BERNARD HOPKINS: QUIGLEY TO GŁÓWNY KANDYDAT DO WALKI Z CANELO
Wydawało się, że już tylko mistrz świata WBA wagi super średniej, Brytyjczyk Callum Smith (27-0, 19 KO) i jego rodak John Ryder (28-5, 16 KO) pozostali w wyścigu do wrześniowej walki z Saulem Alvarezem (53-1-2, 36 KO). Tymczasem jeden z udziałowców promującej Canelo grupy Golden Boy, były czempion Bernard Hopkins twierdzi, że na szczycie listy kandydatów jest Irlandczyk Jason Quigley (18-1, 14 KO).
- Quigley jest moim zdaniem kandydatem numer jeden. Podoba mi się ta walka, to dobre zestawienie stylów i dobry wstęp do 2021 roku (...) Canelo zawsze chce tworzyć historię. Nie słyszałem tego od niego, ale moim zdaniem chce wejść w nowy rok mając na koncie walkę na rozgrzewkę, coś mocniejszego niż sparing, ale nic szalonego. Nie można podejmować przesadnego ryzyka przed wielkimi ruchami (...) - powiedział Hopkins.

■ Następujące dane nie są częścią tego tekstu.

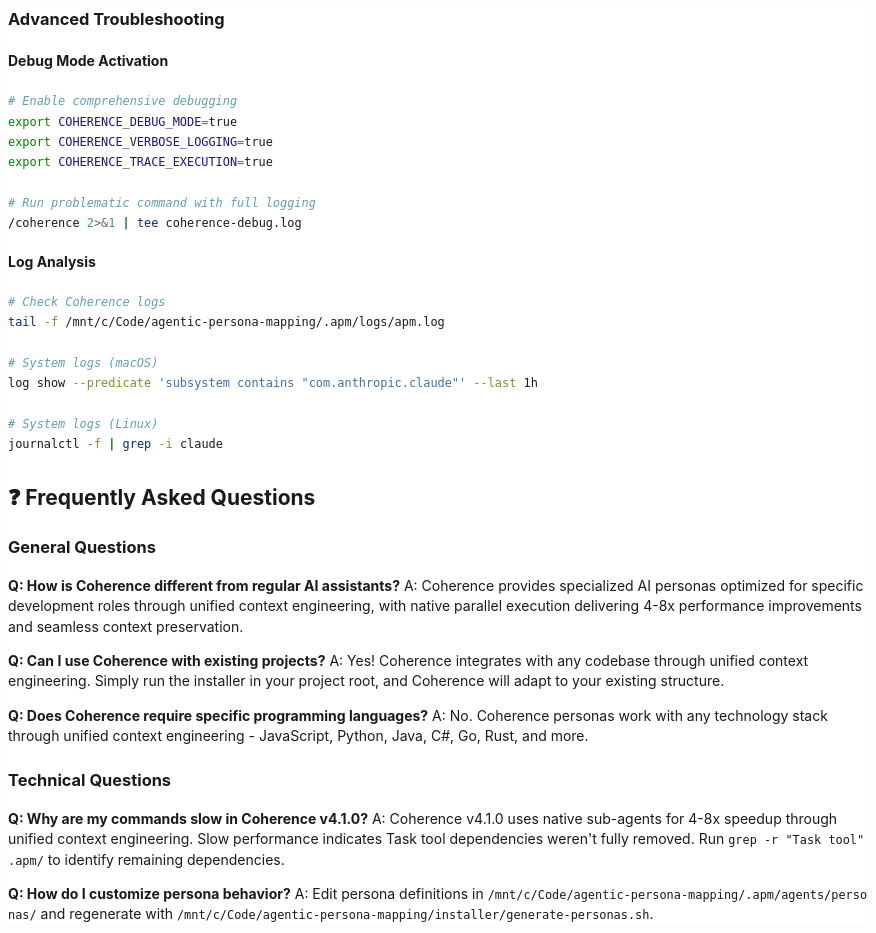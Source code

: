 ### Advanced Troubleshooting

#### Debug Mode Activation

```bash
# Enable comprehensive debugging
export COHERENCE_DEBUG_MODE=true
export COHERENCE_VERBOSE_LOGGING=true
export COHERENCE_TRACE_EXECUTION=true

# Run problematic command with full logging
/coherence 2>&1 | tee coherence-debug.log
```

#### Log Analysis

```bash
# Check Coherence logs
tail -f /mnt/c/Code/agentic-persona-mapping/.apm/logs/apm.log

# System logs (macOS)
log show --predicate 'subsystem contains "com.anthropic.claude"' --last 1h

# System logs (Linux)
journalctl -f | grep -i claude
```

## ❓ Frequently Asked Questions

### General Questions

**Q: How is Coherence different from regular AI assistants?**
A: Coherence provides specialized AI personas optimized for specific development roles through unified context engineering, with native parallel execution delivering 4-8x performance improvements and seamless context preservation.

**Q: Can I use Coherence with existing projects?**
A: Yes! Coherence integrates with any codebase through unified context engineering. Simply run the installer in your project root, and Coherence will adapt to your existing structure.

**Q: Does Coherence require specific programming languages?**
A: No. Coherence personas work with any technology stack through unified context engineering - JavaScript, Python, Java, C#, Go, Rust, and more.

### Technical Questions

**Q: Why are my commands slow in Coherence v4.1.0?**
A: Coherence v4.1.0 uses native sub-agents for 4-8x speedup through unified context engineering. Slow performance indicates Task tool dependencies weren't fully removed. Run `grep -r "Task tool" .apm/` to identify remaining dependencies.

**Q: How do I customize persona behavior?**
A: Edit persona definitions in `/mnt/c/Code/agentic-persona-mapping/.apm/agents/personas/` and regenerate with `/mnt/c/Code/agentic-persona-mapping/installer/generate-personas.sh`.
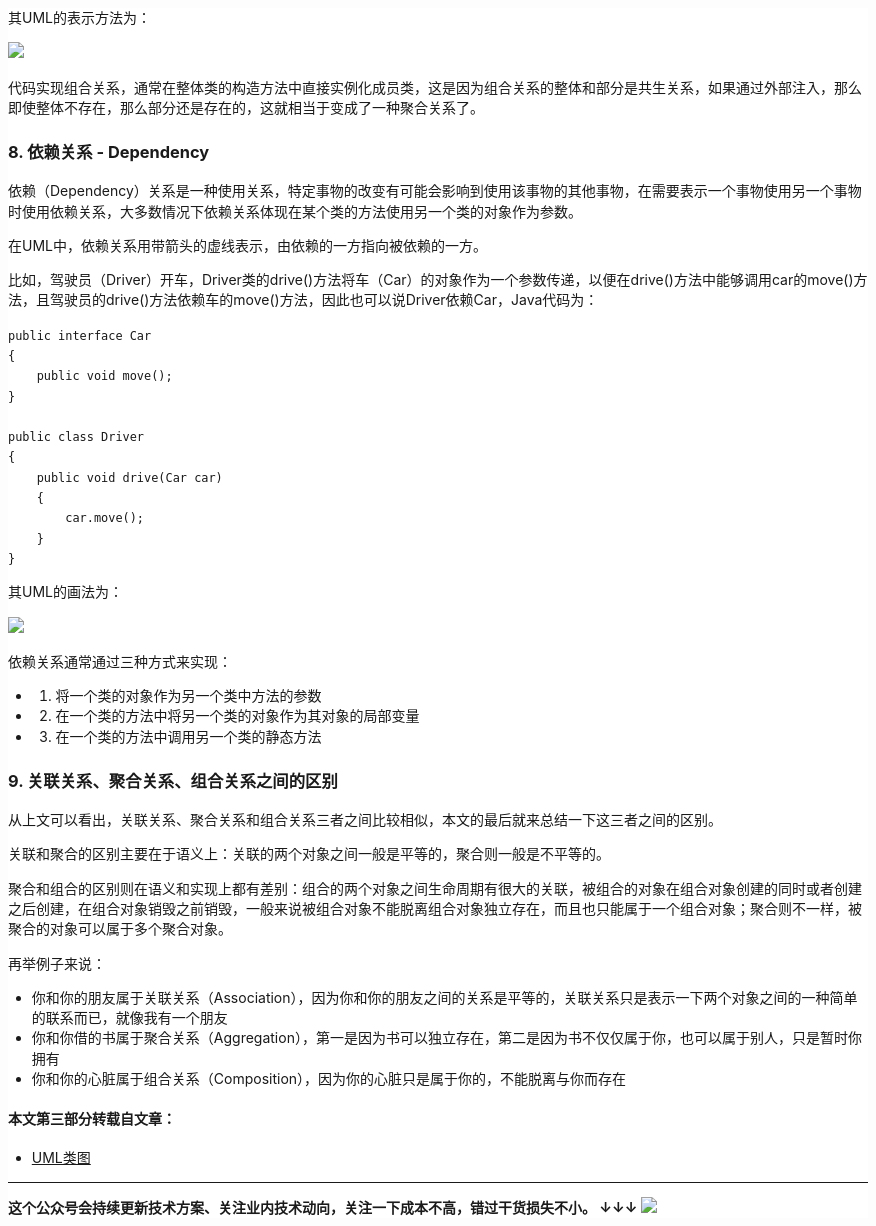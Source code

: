 其UML的表示方法为：

![](https://tva1.sinaimg.cn/large/008i3skNgy1gst7sm0sloj30cu0aqglu.jpg)

代码实现组合关系，通常在整体类的构造方法中直接实例化成员类，这是因为组合关系的整体和部分是共生关系，如果通过外部注入，那么即使整体不存在，那么部分还是存在的，这就相当于变成了一种聚合关系了。

### 8. 依赖关系 - Dependency

依赖（Dependency）关系是一种使用关系，特定事物的改变有可能会影响到使用该事物的其他事物，在需要表示一个事物使用另一个事物时使用依赖关系，大多数情况下依赖关系体现在某个类的方法使用另一个类的对象作为参数。

在UML中，依赖关系用带箭头的虚线表示，由依赖的一方指向被依赖的一方。

比如，驾驶员（Driver）开车，Driver类的drive()方法将车（Car）的对象作为一个参数传递，以便在drive()方法中能够调用car的move()方法，且驾驶员的drive()方法依赖车的move()方法，因此也可以说Driver依赖Car，Java代码为：

```
public interface Car
{
    public void move();
}

public class Driver
{
    public void drive(Car car)
    {
        car.move();
    }
}
```

其UML的画法为：

![](https://tva1.sinaimg.cn/large/008i3skNgy1gst7tzxlxgj30j2058t8x.jpg)

依赖关系通常通过三种方式来实现：

- 1. 将一个类的对象作为另一个类中方法的参数
- 2. 在一个类的方法中将另一个类的对象作为其对象的局部变量
- 3. 在一个类的方法中调用另一个类的静态方法

### 9. 关联关系、聚合关系、组合关系之间的区别

从上文可以看出，关联关系、聚合关系和组合关系三者之间比较相似，本文的最后就来总结一下这三者之间的区别。

关联和聚合的区别主要在于语义上：关联的两个对象之间一般是平等的，聚合则一般是不平等的。

聚合和组合的区别则在语义和实现上都有差别：组合的两个对象之间生命周期有很大的关联，被组合的对象在组合对象创建的同时或者创建之后创建，在组合对象销毁之前销毁，一般来说被组合对象不能脱离组合对象独立存在，而且也只能属于一个组合对象；聚合则不一样，被聚合的对象可以属于多个聚合对象。

再举例子来说：

- 你和你的朋友属于关联关系（Association），因为你和你的朋友之间的关系是平等的，关联关系只是表示一下两个对象之间的一种简单的联系而已，就像我有一个朋友
- 你和你借的书属于聚合关系（Aggregation），第一是因为书可以独立存在，第二是因为书不仅仅属于你，也可以属于别人，只是暂时你拥有
- 你和你的心脏属于组合关系（Composition），因为你的心脏只是属于你的，不能脱离与你而存在


#### 本文第三部分转载自文章：

- [UML类图](https://www.cnblogs.com/xrq730/p/5527115.html)

------
**这个公众号会持续更新技术方案、关注业内技术动向，关注一下成本不高，错过干货损失不小。
↓↓↓**
![](https://tva1.sinaimg.cn/large/e6c9d24egy1gzzmv1p67mj21bi0hcwgh.jpg)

Przypomnijmy, że termin ogłoszonej wczoraj walka Mike'a Tysona z Royem Jonesem Juniorem (12 września) skomplikował plany Alvareza, który miał pierwotnie walczyć właśnie dwunastego. Teraz prawdopodobnie szykowana jest nowa data pojedynku Meksykanina.
A kim jest anonimowy (nie da się ukryć) dla większości kibiców boksu, 29-letni Jason Quigley? To zawodnik bardzo utytułowany w boksie olimpijskim (m.in. mistrz Europy z 2013 roku i wicemistrz świata z 2013 roku), ale na zawodowstwie już tak nie błyszczy. W lipcu zeszłego roku oblał pierwszy i jedyny na razie naprawdę poważny test, przegrywając przed czasem z Tureano Johnsonem. Potem wygrał przez nokaut z Abrahamem Cordero i Fernando Marinem i plasuje się obecnie na czternastym miejscu rankingu WBC wagi średniej. Czy taki zawodnik naprawdę ma szansę na walkę z Canelo? Trudno w to uwierzyć, ale być może ta konfrontacja jest bliżej niż się wydaje, wszystko okaże się zapewne do końca przyszłego tygodnia.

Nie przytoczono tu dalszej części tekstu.